DIRECTIONS FOR THIS TASK
Although the entries contain pictures, only their text goes into the copy, set down exactly.

GIVEN RECORDS
----
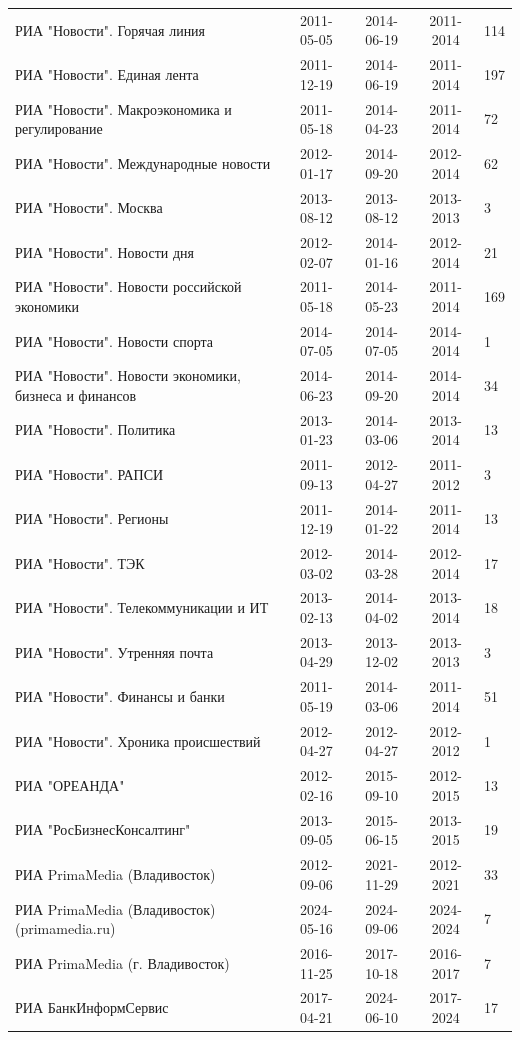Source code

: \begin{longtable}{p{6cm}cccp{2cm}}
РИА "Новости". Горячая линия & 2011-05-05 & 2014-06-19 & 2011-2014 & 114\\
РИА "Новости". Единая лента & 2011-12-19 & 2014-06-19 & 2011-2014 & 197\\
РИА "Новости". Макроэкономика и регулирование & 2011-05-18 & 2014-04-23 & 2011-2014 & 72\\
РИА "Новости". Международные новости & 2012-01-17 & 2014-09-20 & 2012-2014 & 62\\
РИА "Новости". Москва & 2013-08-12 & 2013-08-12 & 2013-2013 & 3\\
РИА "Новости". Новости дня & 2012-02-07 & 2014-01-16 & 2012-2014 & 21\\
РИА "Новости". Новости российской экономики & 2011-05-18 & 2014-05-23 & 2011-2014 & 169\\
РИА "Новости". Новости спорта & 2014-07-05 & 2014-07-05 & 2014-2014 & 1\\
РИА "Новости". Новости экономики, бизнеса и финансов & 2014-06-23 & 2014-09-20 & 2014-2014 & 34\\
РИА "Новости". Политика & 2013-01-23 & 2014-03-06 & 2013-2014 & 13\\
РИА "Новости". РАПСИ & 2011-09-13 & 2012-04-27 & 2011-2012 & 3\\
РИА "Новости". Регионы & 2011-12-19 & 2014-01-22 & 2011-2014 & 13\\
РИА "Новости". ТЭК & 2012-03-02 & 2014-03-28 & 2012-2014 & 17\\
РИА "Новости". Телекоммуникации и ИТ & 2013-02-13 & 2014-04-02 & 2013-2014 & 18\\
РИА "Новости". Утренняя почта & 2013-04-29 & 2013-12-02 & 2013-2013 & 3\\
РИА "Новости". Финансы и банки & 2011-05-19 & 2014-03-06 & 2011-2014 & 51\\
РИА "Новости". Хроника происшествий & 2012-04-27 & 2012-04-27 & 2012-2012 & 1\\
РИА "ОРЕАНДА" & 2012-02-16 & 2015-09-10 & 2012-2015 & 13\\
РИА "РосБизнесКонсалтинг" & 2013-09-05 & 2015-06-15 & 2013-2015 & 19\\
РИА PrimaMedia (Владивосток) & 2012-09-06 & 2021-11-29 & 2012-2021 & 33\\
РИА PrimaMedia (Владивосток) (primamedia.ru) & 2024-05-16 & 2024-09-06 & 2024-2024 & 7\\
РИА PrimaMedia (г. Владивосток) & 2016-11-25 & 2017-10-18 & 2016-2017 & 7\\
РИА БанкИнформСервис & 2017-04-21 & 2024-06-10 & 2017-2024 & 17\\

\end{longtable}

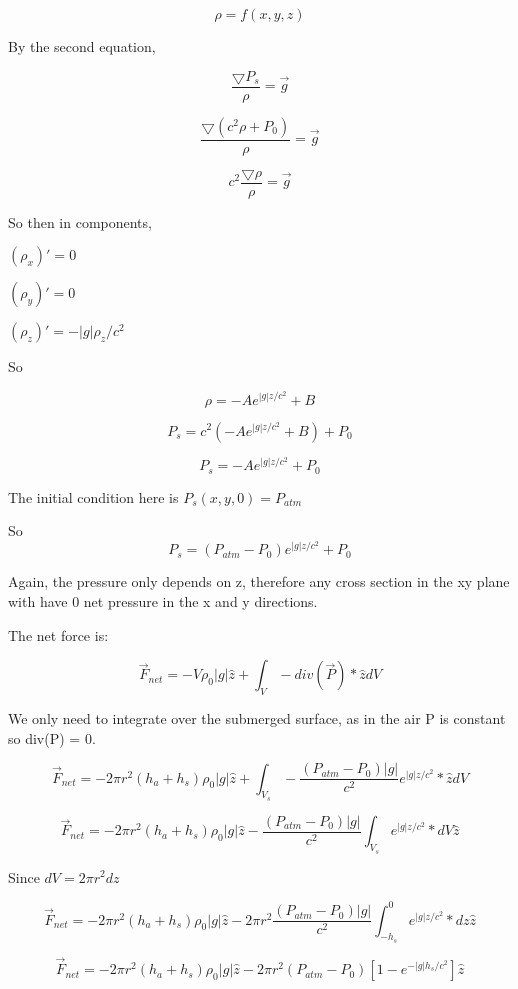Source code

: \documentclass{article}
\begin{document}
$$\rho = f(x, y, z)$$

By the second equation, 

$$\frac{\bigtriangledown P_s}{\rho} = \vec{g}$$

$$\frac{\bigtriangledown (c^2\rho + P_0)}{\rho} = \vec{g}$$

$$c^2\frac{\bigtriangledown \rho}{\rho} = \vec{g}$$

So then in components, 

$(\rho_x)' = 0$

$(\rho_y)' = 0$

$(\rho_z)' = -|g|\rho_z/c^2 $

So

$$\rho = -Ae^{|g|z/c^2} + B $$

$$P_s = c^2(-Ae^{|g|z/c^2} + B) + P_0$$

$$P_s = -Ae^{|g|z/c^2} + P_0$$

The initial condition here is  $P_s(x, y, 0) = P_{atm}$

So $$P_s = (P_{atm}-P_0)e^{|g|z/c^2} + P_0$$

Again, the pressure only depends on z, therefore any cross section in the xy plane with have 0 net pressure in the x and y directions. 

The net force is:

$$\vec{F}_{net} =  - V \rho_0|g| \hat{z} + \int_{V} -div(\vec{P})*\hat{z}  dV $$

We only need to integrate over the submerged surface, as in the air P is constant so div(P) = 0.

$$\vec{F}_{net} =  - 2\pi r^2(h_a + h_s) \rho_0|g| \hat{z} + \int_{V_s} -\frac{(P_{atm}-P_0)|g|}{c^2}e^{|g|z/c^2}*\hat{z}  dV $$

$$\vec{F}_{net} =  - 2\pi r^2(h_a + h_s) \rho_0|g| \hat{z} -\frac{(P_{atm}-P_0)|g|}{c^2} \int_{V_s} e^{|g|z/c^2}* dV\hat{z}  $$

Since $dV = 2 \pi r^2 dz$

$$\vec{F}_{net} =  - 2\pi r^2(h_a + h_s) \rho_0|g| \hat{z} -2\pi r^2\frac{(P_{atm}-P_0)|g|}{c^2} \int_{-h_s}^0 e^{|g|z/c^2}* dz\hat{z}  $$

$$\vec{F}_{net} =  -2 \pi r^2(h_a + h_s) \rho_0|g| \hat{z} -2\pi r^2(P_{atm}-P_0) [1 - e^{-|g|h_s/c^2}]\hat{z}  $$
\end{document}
----
COMPLETED EXERCISE
Source code

: \begin{longtable}{p{6cm}cccp{2cm}}
РИА "Новости". Горячая линия & 2011-05-05 & 2014-06-19 & 2011-2014 & 114\\
РИА "Новости". Единая лента & 2011-12-19 & 2014-06-19 & 2011-2014 & 197\\
РИА "Новости". Макроэкономика и регулирование & 2011-05-18 & 2014-04-23 & 2011-2014 & 72\\
РИА "Новости". Международные новости & 2012-01-17 & 2014-09-20 & 2012-2014 & 62\\
РИА "Новости". Москва & 2013-08-12 & 2013-08-12 & 2013-2013 & 3\\
РИА "Новости". Новости дня & 2012-02-07 & 2014-01-16 & 2012-2014 & 21\\
РИА "Новости". Новости российской экономики & 2011-05-18 & 2014-05-23 & 2011-2014 & 169\\
РИА "Новости". Новости спорта & 2014-07-05 & 2014-07-05 & 2014-2014 & 1\\
РИА "Новости". Новости экономики, бизнеса и финансов & 2014-06-23 & 2014-09-20 & 2014-2014 & 34\\
РИА "Новости". Политика & 2013-01-23 & 2014-03-06 & 2013-2014 & 13\\
РИА "Новости". РАПСИ & 2011-09-13 & 2012-04-27 & 2011-2012 & 3\\
РИА "Новости". Регионы & 2011-12-19 & 2014-01-22 & 2011-2014 & 13\\
РИА "Новости". ТЭК & 2012-03-02 & 2014-03-28 & 2012-2014 & 17\\
РИА "Новости". Телекоммуникации и ИТ & 2013-02-13 & 2014-04-02 & 2013-2014 & 18\\
РИА "Новости". Утренняя почта & 2013-04-29 & 2013-12-02 & 2013-2013 & 3\\
РИА "Новости". Финансы и банки & 2011-05-19 & 2014-03-06 & 2011-2014 & 51\\
РИА "Новости". Хроника происшествий & 2012-04-27 & 2012-04-27 & 2012-2012 & 1\\
РИА "ОРЕАНДА" & 2012-02-16 & 2015-09-10 & 2012-2015 & 13\\
РИА "РосБизнесКонсалтинг" & 2013-09-05 & 2015-06-15 & 2013-2015 & 19\\
РИА PrimaMedia (Владивосток) & 2012-09-06 & 2021-11-29 & 2012-2021 & 33\\
РИА PrimaMedia (Владивосток) (primamedia.ru) & 2024-05-16 & 2024-09-06 & 2024-2024 & 7\\
РИА PrimaMedia (г. Владивосток) & 2016-11-25 & 2017-10-18 & 2016-2017 & 7\\
РИА БанкИнформСервис & 2017-04-21 & 2024-06-10 & 2017-2024 & 17\\

\end{longtable}

Source code

: \documentclass{article}
\begin{document}
$$\rho = f(x, y, z)$$

By the second equation, 

$$\frac{\bigtriangledown P_s}{\rho} = \vec{g}$$

$$\frac{\bigtriangledown (c^2\rho + P_0)}{\rho} = \vec{g}$$

$$c^2\frac{\bigtriangledown \rho}{\rho} = \vec{g}$$

So then in components, 

$(\rho_x)' = 0$

$(\rho_y)' = 0$

$(\rho_z)' = -|g|\rho_z/c^2 $

So

$$\rho = -Ae^{|g|z/c^2} + B $$

$$P_s = c^2(-Ae^{|g|z/c^2} + B) + P_0$$

$$P_s = -Ae^{|g|z/c^2} + P_0$$

The initial condition here is  $P_s(x, y, 0) = P_{atm}$

So $$P_s = (P_{atm}-P_0)e^{|g|z/c^2} + P_0$$

Again, the pressure only depends on z, therefore any cross section in the xy plane with have 0 net pressure in the x and y directions. 

The net force is:

$$\vec{F}_{net} =  - V \rho_0|g| \hat{z} + \int_{V} -div(\vec{P})*\hat{z}  dV $$

We only need to integrate over the submerged surface, as in the air P is constant so div(P) = 0.

$$\vec{F}_{net} =  - 2\pi r^2(h_a + h_s) \rho_0|g| \hat{z} + \int_{V_s} -\frac{(P_{atm}-P_0)|g|}{c^2}e^{|g|z/c^2}*\hat{z}  dV $$

$$\vec{F}_{net} =  - 2\pi r^2(h_a + h_s) \rho_0|g| \hat{z} -\frac{(P_{atm}-P_0)|g|}{c^2} \int_{V_s} e^{|g|z/c^2}* dV\hat{z}  $$

Since $dV = 2 \pi r^2 dz$

$$\vec{F}_{net} =  - 2\pi r^2(h_a + h_s) \rho_0|g| \hat{z} -2\pi r^2\frac{(P_{atm}-P_0)|g|}{c^2} \int_{-h_s}^0 e^{|g|z/c^2}* dz\hat{z}  $$

$$\vec{F}_{net} =  -2 \pi r^2(h_a + h_s) \rho_0|g| \hat{z} -2\pi r^2(P_{atm}-P_0) [1 - e^{-|g|h_s/c^2}]\hat{z}  $$
\end{document}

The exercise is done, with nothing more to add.